* _Excerpted data_:

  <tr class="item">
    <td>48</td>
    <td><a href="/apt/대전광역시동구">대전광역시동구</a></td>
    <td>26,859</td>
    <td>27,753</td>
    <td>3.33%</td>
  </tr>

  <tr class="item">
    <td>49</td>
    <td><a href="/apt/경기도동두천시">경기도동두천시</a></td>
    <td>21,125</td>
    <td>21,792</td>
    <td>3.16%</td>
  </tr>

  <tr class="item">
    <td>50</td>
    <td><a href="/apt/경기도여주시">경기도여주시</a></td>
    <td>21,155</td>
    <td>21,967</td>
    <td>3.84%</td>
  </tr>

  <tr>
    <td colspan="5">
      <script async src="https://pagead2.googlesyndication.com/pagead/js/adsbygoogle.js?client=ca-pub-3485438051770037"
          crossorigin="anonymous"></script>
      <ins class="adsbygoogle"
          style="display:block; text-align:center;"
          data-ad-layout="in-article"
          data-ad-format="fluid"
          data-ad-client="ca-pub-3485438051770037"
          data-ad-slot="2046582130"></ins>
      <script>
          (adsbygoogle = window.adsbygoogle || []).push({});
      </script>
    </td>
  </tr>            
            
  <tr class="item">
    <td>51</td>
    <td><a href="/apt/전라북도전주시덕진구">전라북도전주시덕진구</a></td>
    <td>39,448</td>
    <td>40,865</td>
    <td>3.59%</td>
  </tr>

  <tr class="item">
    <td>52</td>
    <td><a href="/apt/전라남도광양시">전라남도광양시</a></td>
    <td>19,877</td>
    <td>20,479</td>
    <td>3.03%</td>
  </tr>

* _Assigned task_: Could you copy each line in the listing above that includes the word "client"?

* _Task solution_:
      <script async src="https://pagead2.googlesyndication.com/pagead/js/adsbygoogle.js?client=ca-pub-3485438051770037"
          data-ad-client="ca-pub-3485438051770037"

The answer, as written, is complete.